We recently posted about the investor who sued Target Corporation for securities laws violations arising from Target's alleged failure to warn investors about the risks associated with rolling out its 2023 Pride Collection (its retail release of LGBTQ-themed apparel and other items marketed to celebrate Pride month). Target has now moved to dismiss that lawsuit, which is pending before a Federal District Court in Florida.  The focus of Target's motion is the failure of the plaintiff to meet certain pleading standards required for a 10(b) claim, as well as plaintiff's failure to demonstrate standing and a few other legal hurdles. Target's motion highlights the dissonance between cause and effect when it comes to disclosure of ESG risks, which is at the core of this reverse-social-justice suit. 

In essence, the plaintiff alleges that Target's Board failed to predict, plan for and address the business risks associated with ESG and DEI initiatives, of which the Pride Collection was a part. According to the plaintiff, this lack of planning invariably led to a failure of suitable disclosure and purported harm to him as an investor. Target's motion highlights that plaintiff's case is not premised on the alleged failure of Target’s Board to consider the risks associated with its ESG and DEI initiatives, but rather, Target moved forward with the Pride campaign fully risk-aware and risk-disclosed. As pointed out in the motion, plaintiff's argument self-destructs because the securities laws do not protect the investing public from the outcome of taking disclosed risks. Instead, those laws protect against taking action in the face of risk non-disclosure.
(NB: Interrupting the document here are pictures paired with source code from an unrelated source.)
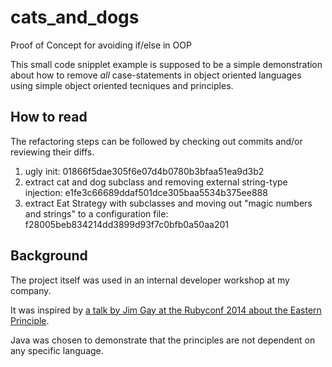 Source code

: # cats_and_dogs
Proof of Concept for avoiding if/else in OOP

This small code snipplet example is supposed to be a simple demonstration about how to remove *all* case-statements in object oriented languages using simple object oriented tecniques and principles.

## How to read

The refactoring steps can be followed by checking out commits and/or reviewing their diffs.

1. ugly init: 01866f5dae305f6e07d4b0780b3bfaa51ea9d3b2
2. extract cat and dog subclass and removing external string-type injection: e1fe3c66689ddaf501dce305baa5534b375ee888
3. extract Eat Strategy with subclasses and moving out "magic numbers and strings" to a configuration file: f28005beb834214dd3899d93f7c0bfb0a50aa201

## Background

The project itself was used in an internal developer workshop at my company.

It was inspired by [a talk by Jim Gay at the Rubyconf 2014 about the Eastern Principle](http://confreaks.tv/videos/rubyconf2014-eastward-ho-a-clear-path-through-ruby-with-oo).

Java was chosen to demonstrate that the principles are not dependent on any specific language.

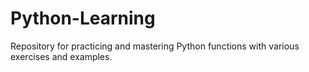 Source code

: # Python-Learning
Repository for practicing and mastering Python functions with various exercises and examples.
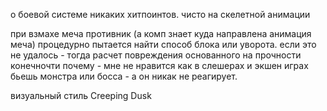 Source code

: ﻿о боевой системе
никаких хитпоинтов.
чисто на скелетной анимации

при взмахе меча противник (а комп знает куда направлена анимация меча) процедурно пытается найти способ блока или уворота. 
если это не удалось - тогда расчет повреждения основанного на прочности конечночти
почему - мне не нравится как в слешерах и экшен играх бьешь монстра или босса - а он никак не реагирует.


визуальный стиль
Creeping Dusk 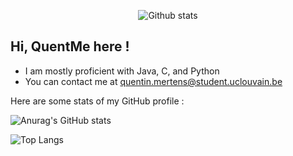 <p align="center">
	<img src="https://streak-stats.demolab.com/?user=QuentMe&theme=transparent&hide_border=true&starting_year=2011" alt="Github stats" />
</p>

## Hi, QuentMe here !

- I am mostly proficient with Java, C, and Python
- You can contact me at [quentin.mertens@student.uclouvain.be](mailto:quentin.mertens@student.uclouvain.be)

Here are some stats of my GitHub profile :

![Anurag's GitHub stats](https://github-readme-stats.vercel.app/api?username=QuentMe&show_icons=true&theme=radical)

![Top Langs](https://github-readme-stats.vercel.app/api/top-langs/?username=QuentMe&layout=compact&show_icons=true&theme=radical&count_private=true&include_all_commits=true&langs_count=10)
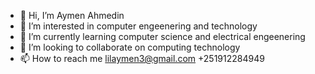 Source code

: - 👋 Hi, I’m Aymen Ahmedin
- 👀 I’m interested in computer engeenering and technology
- 🌱 I’m currently learning computer science and electrical engeenering
- 💞️ I’m looking to collaborate on computing technology
- 📫 How to reach me lilaymen3@gmail.com +251912284949

<!---
lilaymen/lilaymen is a ✨ special ✨ repository because its `README.md` (this file) appears on your GitHub profile.
You can click the Preview link to take a look at your changes.
--->
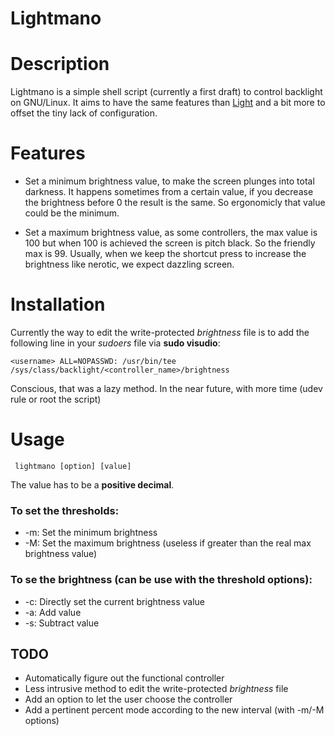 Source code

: Lightmano
===================

# Description
Lightmano is a simple shell script (currently a first draft) to control backlight on GNU/Linux.
It aims to have the same features than [Light](https://github.com/haikarainen/light)
and a bit more to offset the tiny lack of configuration.

# Features

*  Set a minimum brightness value, to make the screen plunges into total darkness.
It happens sometimes from a certain value, if you decrease the brightness before
0 the result is the same. So ergonomicly that value could be the minimum.

* Set a maximum brightness value, as some controllers, the max value is 100 but
when 100 is achieved the screen is pitch black. So the friendly max is 99.
Usually, when we keep the shortcut press to increase the brightness like nerotic,
we expect dazzling screen.

# Installation

Currently the way to edit the write-protected *brightness* file is to add the
following line in your *sudoers* file via **sudo visudio**:

`<username> ALL=NOPASSWD: /usr/bin/tee /sys/class/backlight/<controller_name>/brightness`

Conscious, that was a lazy method.
In the near future, with more time (udev rule or root the script)

# Usage
<code> lightmano [option] [value] </code>

The value has to be a **positive decimal**.

### To set the thresholds:
* -m:	Set the minimum brightness
* -M:	Set the maximum brightness (useless if greater than the real max
brightness value)

### To se the brightness (can be use with the threshold options):
* -c:	Directly set the current brightness value
* -a:	Add value
* -s:	Subtract value


## TODO
* Automatically figure out the functional controller
* Less intrusive method to edit the write-protected *brightness* file
* Add an option to let the user choose the controller
* Add a pertinent percent mode according to the new interval (with -m/-M options)

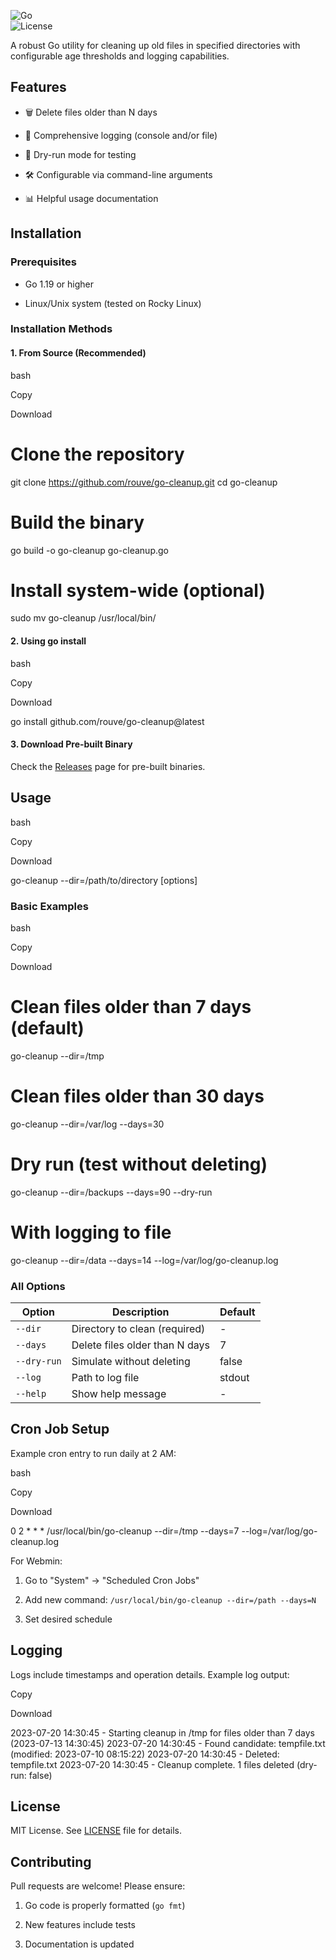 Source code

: ![Go](https://img.shields.io/badge/Go-1.19+-blue.svg)\
![License](https://img.shields.io/badge/License-MIT-green.svg)

A robust Go utility for cleaning up old files in specified directories with configurable age thresholds and logging capabilities.

Features
--------

-   🗑️ Delete files older than N days

-   📝 Comprehensive logging (console and/or file)

-   🧪 Dry-run mode for testing

-   🛠️ Configurable via command-line arguments

-   📊 Helpful usage documentation

Installation
------------

### Prerequisites

-   Go 1.19 or higher

-   Linux/Unix system (tested on Rocky Linux)

### Installation Methods

#### 1\. From Source (Recommended)

bash

Copy

Download

# Clone the repository
git clone https://github.com/rouve/go-cleanup.git
cd go-cleanup

# Build the binary
go build -o go-cleanup go-cleanup.go

# Install system-wide (optional)
sudo mv go-cleanup /usr/local/bin/

#### 2\. Using go install

bash

Copy

Download

go install github.com/rouve/go-cleanup@latest

#### 3\. Download Pre-built Binary

Check the [Releases](https://github.com/rouve/go-cleanup/releases) page for pre-built binaries.

Usage
-----

bash

Copy

Download

go-cleanup --dir=/path/to/directory [options]

### Basic Examples

bash

Copy

Download

# Clean files older than 7 days (default)
go-cleanup --dir=/tmp

# Clean files older than 30 days
go-cleanup --dir=/var/log --days=30

# Dry run (test without deleting)
go-cleanup --dir=/backups --days=90 --dry-run

# With logging to file
go-cleanup --dir=/data --days=14 --log=/var/log/go-cleanup.log

### All Options

| Option | Description | Default |
| --- | --- | --- |
| `--dir` | Directory to clean (required) | - |
| `--days` | Delete files older than N days | 7 |
| `--dry-run` | Simulate without deleting | false |
| `--log` | Path to log file | stdout |
| `--help` | Show help message | - |

Cron Job Setup
--------------

Example cron entry to run daily at 2 AM:

bash

Copy

Download

0 2 * * * /usr/local/bin/go-cleanup --dir=/tmp --days=7 --log=/var/log/go-cleanup.log

For Webmin:

1.  Go to "System" → "Scheduled Cron Jobs"

2.  Add new command: `/usr/local/bin/go-cleanup --dir=/path --days=N`

3.  Set desired schedule

Logging
-------

Logs include timestamps and operation details. Example log output:

Copy

Download

2023-07-20 14:30:45 - Starting cleanup in /tmp for files older than 7 days (2023-07-13 14:30:45)
2023-07-20 14:30:45 - Found candidate: tempfile.txt (modified: 2023-07-10 08:15:22)
2023-07-20 14:30:45 - Deleted: tempfile.txt
2023-07-20 14:30:45 - Cleanup complete. 1 files deleted (dry-run: false)

License
-------

MIT License. See [LICENSE](https://license/) file for details.

Contributing
------------

Pull requests are welcome! Please ensure:

1.  Go code is properly formatted (`go fmt`)

2.  New features include tests

3.  Documentation is updated
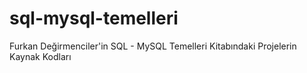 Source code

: # sql-mysql-temelleri
Furkan Değirmenciler'in SQL - MySQL Temelleri Kitabındaki Projelerin Kaynak Kodları

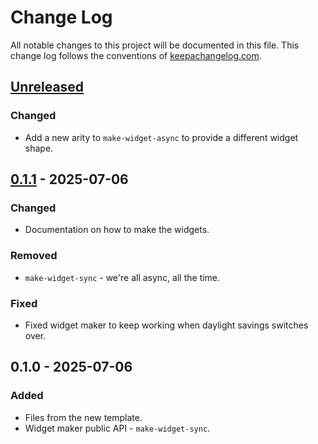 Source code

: # Change Log
All notable changes to this project will be documented in this file. This change log follows the conventions of [keepachangelog.com](http://keepachangelog.com/).

## [Unreleased]
### Changed
- Add a new arity to `make-widget-async` to provide a different widget shape.

## [0.1.1] - 2025-07-06
### Changed
- Documentation on how to make the widgets.

### Removed
- `make-widget-sync` - we're all async, all the time.

### Fixed
- Fixed widget maker to keep working when daylight savings switches over.

## 0.1.0 - 2025-07-06
### Added
- Files from the new template.
- Widget maker public API - `make-widget-sync`.

[Unreleased]: https://sourcehost.site/your-name/psql-demo/compare/0.1.1...HEAD
[0.1.1]: https://sourcehost.site/your-name/psql-demo/compare/0.1.0...0.1.1
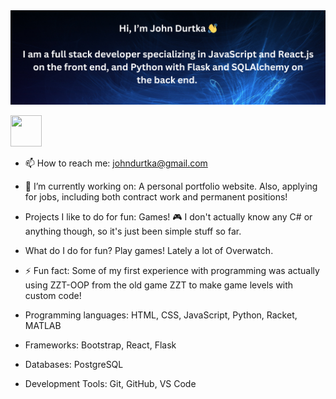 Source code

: <img src="./githubbanner.png">

[<img style= "width: 50px; height: 50px" src="https://upload.wikimedia.org/wikipedia/commons/thumb/c/ca/LinkedIn_logo_initials.png/640px-LinkedIn_logo_initials.png">](https://www.linkedin.com/in/john-durtka/)

- 📫 How to reach me: johndurtka@gmail.com

- 🔭 I’m currently working on: A personal portfolio website. Also, applying for jobs, including both contract work and permanent positions!

- Projects I like to do for fun: Games! 🎮 I don't actually know any C# or anything though, so it's just been simple stuff so far.

- What do I do for fun? Play games! Lately a lot of Overwatch.

- ⚡ Fun fact: Some of my first experience with programming was actually using ZZT-OOP from the old game ZZT to make game levels with custom code!

- Programming languages: HTML, CSS, JavaScript, Python, Racket, MATLAB
  
- Frameworks: Bootstrap, React, Flask

- Databases: PostgreSQL

- Development Tools: Git, GitHub, VS Code
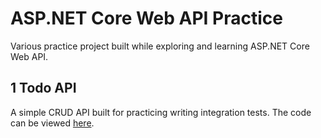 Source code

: # ASP.NET Core Web API Practice

Various practice project built while exploring and learning ASP.NET Core Web API.

## 1 Todo API

A simple CRUD API built for practicing writing integration tests. The code can be viewed [here](./TodoApi).
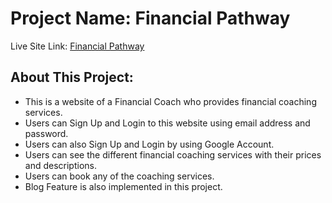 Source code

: # Project Name: Financial Pathway

Live Site Link: [Financial Pathway](https://financial-pathway.web.app/)

## About This Project:

* This is a website of a Financial Coach who provides financial coaching services.
* Users can Sign Up and Login to this website using email address and password.
* Users can also Sign Up and Login by using Google Account.
* Users can see the different financial coaching services with their prices and descriptions.
* Users can book any of the coaching services.
* Blog Feature is also implemented in this project.


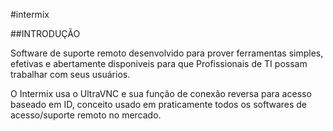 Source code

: #intermix


##INTRODUÇÃO

Software de suporte remoto desenvolvido para prover ferramentas simples, efetivas e abertamente disponiveis para que Profissionais de TI possam trabalhar com seus usuários.

O Intermix usa o UltraVNC e sua função de conexão reversa para acesso baseado em ID, conceito usado em praticamente todos os softwares de acesso/suporte remoto no mercado.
Plaintiff’s quibble, therefore, was not with the inarguable business judgment of Target's Board to consider the various competing ESG and DEI concerns and desires of its stakeholders (which includes its customers, employees and investors) against market risks, but with the course of action the Board took, exercising its oversight and judgment, despite knowing those risks. 

All of this goes to the heart of this lawsuit's pretense: if the Board failed to consider the short and long term consequences of DEI's impact on its stakeholders, could a claim be premised on that oversight failure.  Darned if you do, darned if you don't? Target is not the only company with a bullseye on its back (and front). But that doesn't mean corporations should shy away from continuing to focus on its most basic of obligations - considering all the risks, which includes what is now becoming inevitable lawsuits with political agendas.